October 14, 2024
We’re celebrating two of our books that were recently selected as winners for the 2024 New Mexico-Arizona Book Awards!
The New Mexico-Arizona Book Awards are given annually by the New Mexico Book Co-op. Their mission is “to showcase local books, authors, presses, and related professionals; to promote literacy; and to raise public awareness of quality books produced [in New Mexico and Arizona].”
See the full list of winners at this link.
About the award-winning books:
Award Winner: Biography (Arizona Subject)
World of Our Mothers captures the largely forgotten history of courage and heartbreak of forty-five women who immigrated to the United States during the era of the 1910 Mexican Revolution. Miguel Montiel and Yvonne de la Torre Montiel reveal how these women in the early twentieth century reconciled their lives with their circumstances—enduring the violence of the Revolution, experiencing forced labor and lost childhoods, encountering enganchadores (labor contractors), and living in barrios, mining towns, and industrial areas of the Midwest, and what they saw as their primary task: caring for their families.
While the women share a historic immigration journey, each story provides unique details and circumstances that testify to the diversity of the immigrant experience. The oral histories, a project more than forty years in the making, let these women speak for themselves, while historical information is added to support and illuminate the women’s voices.
Award Winner: Nonfiction (General)
Tom Zoellner walked across the length of Arizona to come to terms with his home state.
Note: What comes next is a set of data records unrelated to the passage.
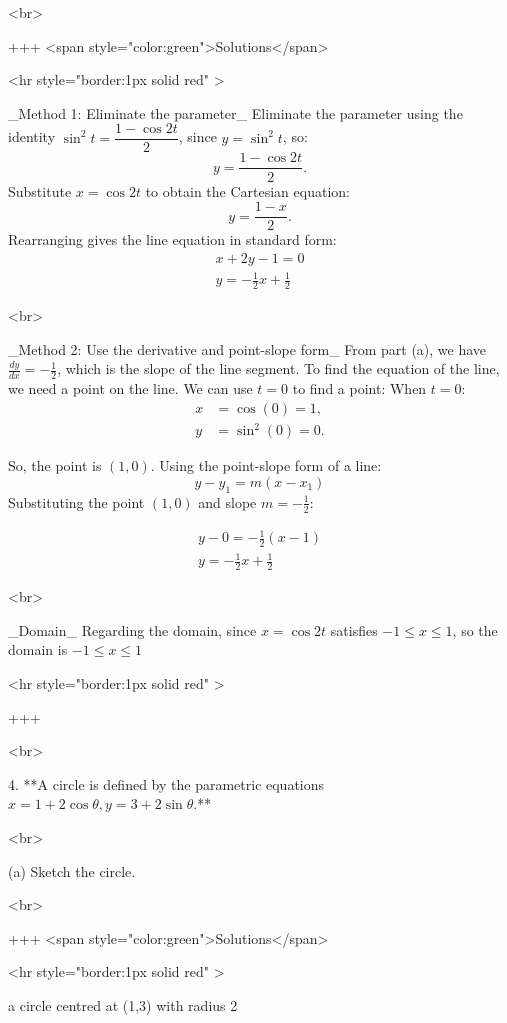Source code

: <br>

+++ <span style="color:green">Solutions</span>

<hr style="border:1px solid red" >

_Method 1: Eliminate the parameter_
Eliminate the parameter using the identity $\sin^2 t = \dfrac{1-\cos 2t}{2}$, since $y=\sin^2 t$, so:
$$
y = \frac{1-\cos 2t}{2}.
$$
Substitute $x=\cos 2t$ to obtain the Cartesian equation:
$$
y = \frac{1-x}{2}.
$$
Rearranging gives the line equation in standard form:
$$
\begin{align*}
x + 2y - 1 = 0\\
y = -\frac{1}{2}x  + \frac{1}{2}
\end{align*}
$$

<br>


_Method 2: Use the derivative and point-slope form_
From part (a), we have $\frac{dy}{dx} = -\frac{1}{2}$, which is the slope of the line segment. To find the equation of the line, we need a point on the line. We can use $t=0$ to find a point:
When $t=0$:
\begin{align*}
x &= \cos(0) = 1, \\
y &= \sin^2(0) = 0.
\end{align*}

So, the point is $(1, 0)$. Using the point-slope form of a line:
$$
y - y_1 = m(x - x_1)
$$
Substituting the point $(1, 0)$ and slope $m = -\frac{1}{2}$:

$$
\begin{align*}
y - 0 = -\frac{1}{2}(x - 1)\\
y = -\frac{1}{2}x  + \frac{1}{2}
\end{align*}
$$

<br>

_Domain_
Regarding the domain, since $x=\cos 2t$ satisfies $-1\le x\le 1$, so the domain is $-1\le x\le 1$

<hr style="border:1px solid red" >

+++

<br>

4. **A circle is defined by the parametric equations $x=1+2 \cos \theta, y=3+2 \sin \theta$.**

<br>

(a) Sketch the circle.

<br>

+++ <span style="color:green">Solutions</span>

<hr style="border:1px solid red" >

a circle centred at (1,3) with radius 2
But the trip revealed more mountains behind the mountains.
Rim to River is the story of this extraordinary journey through redrock country, down canyons, up mesas, and across desert plains to the obscure valley in Mexico that gave the state its enigmatic name. The trek is interspersed with incisive essays that pick apart the distinctive cultural landscape of Arizona: the wine-colored pinnacles and complex spirituality of Navajoland, the mind-numbing stucco suburbs, desperate border crossings, legislative skullduggery, extreme politics, billion-dollar copper ventures, dehydrating rivers, retirement kingdoms, old-time foodways, ghosts of old wars, honky-tonk dreamers, murder mysteries, and magical Grand Canyon reveries.
In Rim to River, Zoellner does for Arizona what Larry McMurtry did for Texas in In a Narrow Grave and what Wallace Stegner did for Utah in Mormon Country: paint an enduring portrait of a misunderstood American state. An indictment, a love letter, and a homecoming story all at once.
Congratulations to Miguel Montiel, Yvonne de la Torre Montiel, and Tom Zoellner!